# Split data at a given timestamp

[![Open in Colab](https://colab.research.google.com/assets/colab-badge.svg)](https://colab.research.google.com/github/google/temporian/blob/last-release/docs/src/recipes/split_timestamp.ipynb)

This recipe can be used to split an `EventSet` in two or more subsets at fixed timestamps.

This exact same procedure applies to multi-index data or the default single empty index.

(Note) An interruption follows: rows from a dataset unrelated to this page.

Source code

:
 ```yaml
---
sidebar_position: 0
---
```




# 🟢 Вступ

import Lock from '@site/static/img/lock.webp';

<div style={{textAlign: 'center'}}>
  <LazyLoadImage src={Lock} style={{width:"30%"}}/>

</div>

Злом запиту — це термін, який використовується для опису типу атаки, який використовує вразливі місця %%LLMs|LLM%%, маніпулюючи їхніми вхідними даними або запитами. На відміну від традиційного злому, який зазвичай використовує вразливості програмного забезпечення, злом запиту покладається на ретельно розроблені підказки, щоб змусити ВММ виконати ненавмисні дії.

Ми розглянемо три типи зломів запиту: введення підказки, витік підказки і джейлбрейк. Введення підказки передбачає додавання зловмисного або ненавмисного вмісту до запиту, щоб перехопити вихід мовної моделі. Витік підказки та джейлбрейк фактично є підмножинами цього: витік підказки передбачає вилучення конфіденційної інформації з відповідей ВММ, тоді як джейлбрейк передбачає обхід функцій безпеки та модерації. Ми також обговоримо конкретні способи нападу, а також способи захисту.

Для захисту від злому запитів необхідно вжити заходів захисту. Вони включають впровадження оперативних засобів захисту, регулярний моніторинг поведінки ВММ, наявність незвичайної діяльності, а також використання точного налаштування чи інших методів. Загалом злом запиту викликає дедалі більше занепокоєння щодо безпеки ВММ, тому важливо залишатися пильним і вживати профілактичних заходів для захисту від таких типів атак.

For example, to train a machine learning forecasting model, the data usually needs to be split into train, validation and test `EventSets` at some fixed timestamps in that respective order.

## Example data

In this toy example we'll use two separate indexes, but this also applies to any number of indexes as mentioned above.

The second index has 2 more data points from the previous year. Both of them finish at the same date.

In [None]:
import pandas as pd
import temporian as tp

sample_data = pd.DataFrame(
    data=[
        # date,  index=1, feature
        ["2020-01-01", 1, 1.0],
        ["2020-02-01", 1, 2.0],
        ["2020-03-01", 1, 3.0],
        ["2020-04-01", 1, 4.0],
        ["2020-05-01", 1, 5.0],
        ["2020-06-01", 1, 6.0],
        # date,  index=2, feature
        ["2019-11-01", 2, -20.0],
        ["2019-12-01", 2, -10.0],
        ["2020-01-01", 2, 10.0],
        ["2020-02-01", 2, 20.0],
        ["2020-03-01", 2, 30.0],
        ["2020-04-01", 2, 40.0],
        ["2020-05-01", 2, 50.0],
        ["2020-06-01", 2, 60.0],
    ],
    columns=[
        "timestamp",
        "idx",
        "feature",
    ],
)

sample_evset = tp.from_pandas(sample_data, indexes=["idx"])
sample_evset

## Solution

We want to split this into 3 separate `EventSets` as follows:
* **Train** data: all data points until `2020-03-01` (including it)
* **Validation**: after training and until `2020-05-01` (including it)
* **Test**: data after `2020-05-01` (not including it)

So the proposed steps are:
1. Convert the timestamps of events into a feature.
2. Filter train/validation/test by comparing the timestamps feature to the defined boundaries.

In [None]:
from datetime import datetime, timedelta

# Define boundaries for train/validation/test
train_until = datetime(2020, 3, 1)
val_until = datetime(2020, 5, 1)
one_milisecond = timedelta(milliseconds=1)

### Split based on timestamps

Using before and after we can split the dataset. Notice that both functions are 
non-inclusive so we need to add one milisecond in one of the cases so that the 
values in the limit are included in one of the sets

In [None]:
train_evset = sample_evset.before(train_until + one_milisecond)
val_evset = sample_evset.after(train_until).before(val_until + one_milisecond)
test_evset = sample_evset.after(val_until)

## Check results

In [None]:
train_evset

In [None]:
val_evset

In [None]:
test_evset